Alberta's education minister says the province's teachers have no guarantee of future wage increases.
The province recently backed out of a promise to pay for teachers' salary hikes this fall, leaving some school boards running deficits and others cutting jobs.
Speaking at the Alberta Teachers' Association's annual meeting in Calgary on Saturday, Education Minister Dave Hancock said the province will pay for increases eventually but it needs school boards to bridge the gap.
Hancock also suggested that Alberta's teachers — who he says are among the best paid in the country — may not always get wage increases.
"If the salaries go up, then the number of positions will go down, and that's not tenable for teachers and that's not tenable for us," Hancock said.
But those comments are not sitting well with teachers.
"Ultimately, the responsibility for appropriately funding public education rests with the provincial government and there are times when I'm, quite frankly, appalled that they're not stepping up to the plate," said Jenny Regal, president of the Calgary public teachers' union.

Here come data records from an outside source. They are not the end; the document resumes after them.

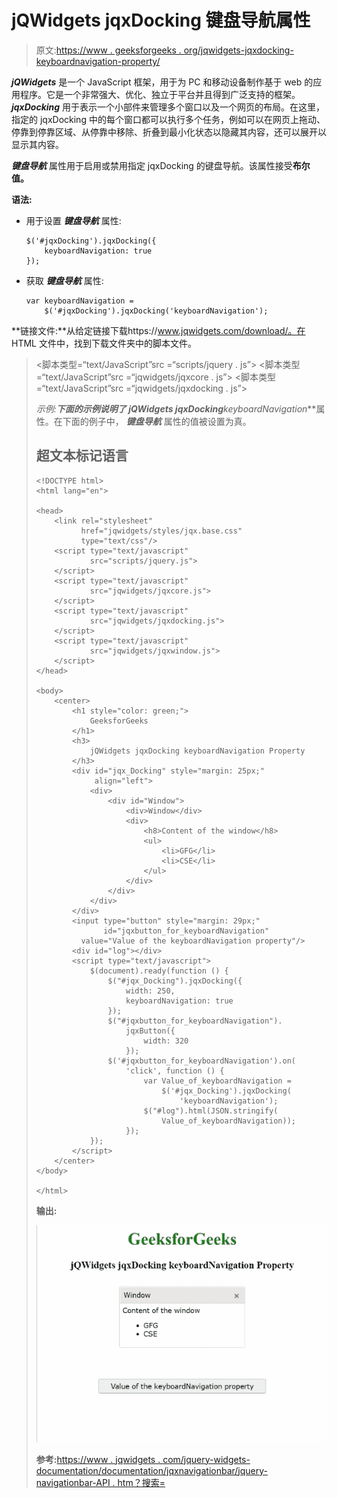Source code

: # jQWidgets jqxDocking 键盘导航属性

> 原文:[https://www . geeksforgeeks . org/jqwidgets-jqxdocking-keyboardnavigation-property/](https://www.geeksforgeeks.org/jqwidgets-jqxdocking-keyboardnavigation-property/)

***jQWidgets*** 是一个 JavaScript 框架，用于为 PC 和移动设备制作基于 web 的应用程序。它是一个非常强大、优化、独立于平台并且得到广泛支持的框架。 ***jqxDocking*** 用于表示一个小部件来管理多个窗口以及一个网页的布局。在这里，指定的 jqxDocking 中的每个窗口都可以执行多个任务，例如可以在网页上拖动、停靠到停靠区域、从停靠中移除、折叠到最小化状态以隐藏其内容，还可以展开以显示其内容。

***键盘导航*** 属性用于启用或禁用指定 jqxDocking 的键盘导航。该属性接受**布尔值。**

**语法:**

*   用于设置 ***键盘导航*** 属性:

    ```
    $('#jqxDocking').jqxDocking({
        keyboardNavigation: true
    });  
    ```

*   获取 ***键盘导航*** 属性:

    ```
    var keyboardNavigation = 
        $('#jqxDocking').jqxDocking('keyboardNavigation');
    ```

**链接文件:**从给定链接下载https://www.jqwidgets.com/download/。在 HTML 文件中，找到下载文件夹中的脚本文件。

> <link rel="”stylesheet”" href="”jqwidgets/styles/jqx.base.css”" type="”text/css”">
> <脚本类型=“text/JavaScript”src =“scripts/jquery . js”></脚本>
> <脚本类型=“text/JavaScript”src =“jqwidgets/jqxcore . js”></脚本>
> <脚本类型=“text/JavaScript”src =“jqwidgets/jqxdocking . js”></脚本

**示例:**下面的示例说明了 jQWidgets jqxDocking***keyboardNavigation***属性。在下面的例子中， ***键盘导航*** 属性的值被设置为真。

## 超文本标记语言

```
<!DOCTYPE html>
<html lang="en">

<head>
    <link rel="stylesheet" 
          href="jqwidgets/styles/jqx.base.css"
          type="text/css"/>
    <script type="text/javascript" 
            src="scripts/jquery.js">
    </script>
    <script type="text/javascript" 
            src="jqwidgets/jqxcore.js">
    </script>
    <script type="text/javascript" 
            src="jqwidgets/jqxdocking.js">
    </script>
    <script type="text/javascript" 
            src="jqwidgets/jqxwindow.js">
    </script>
</head>

<body>
    <center>
        <h1 style="color: green;">
            GeeksforGeeks
        </h1>
        <h3>
            jQWidgets jqxDocking keyboardNavigation Property
        </h3>
        <div id="jqx_Docking" style="margin: 25px;" 
             align="left">
            <div>
                <div id="Window">
                    <div>Window</div>
                    <div>
                        <h8>Content of the window</h8>
                        <ul>
                            <li>GFG</li>
                            <li>CSE</li>
                        </ul>
                    </div>
                </div>
            </div>
        </div>
        <input type="button" style="margin: 29px;"
               id="jqxbutton_for_keyboardNavigation"
          value="Value of the keyboardNavigation property"/>
        <div id="log"></div>
        <script type="text/javascript">
            $(document).ready(function () {
                $("#jqx_Docking").jqxDocking({
                    width: 250,
                    keyboardNavigation: true
                });
                $("#jqxbutton_for_keyboardNavigation").
                    jqxButton({
                        width: 320
                    });
                $('#jqxbutton_for_keyboardNavigation').on(
                    'click', function () {
                        var Value_of_keyboardNavigation =
                            $('#jqx_Docking').jqxDocking(
                                'keyboardNavigation');
                        $("#log").html(JSON.stringify(
                            Value_of_keyboardNavigation));
                    });
            });
        </script>
    </center>
</body>

</html>
```

**输出:**

![](img/046a8e7c3ff3041101a63c91288ea76a.png)

**参考:**[https://www . jqwidgets . com/jquery-widgets-documentation/documentation/jqxnavigationbar/jquery-navigationbar-API . htm？搜索=](https://www.jqwidgets.com/jquery-widgets-documentation/documentation/jqxdocking/jquery-docking-api.htm?search=)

Regal said without the promised funding, jobs will be cut, class sizes will balloon and the quality of education could suffer.
Student could suffer
Struggling students, she said, could slip through the cracks.
"If you think about the fact there's gonna be less people in the buildings and we're still going to try and do the same amount of work, something's gotta give."
Hancock is looking to extend the current five-year contract for three more years. He also said he wants to move away from salary increases and focus on issues like professional development.
The Alberta Teachers' Association said it wants to wait and see what happens with the economy before entering into talks with the province.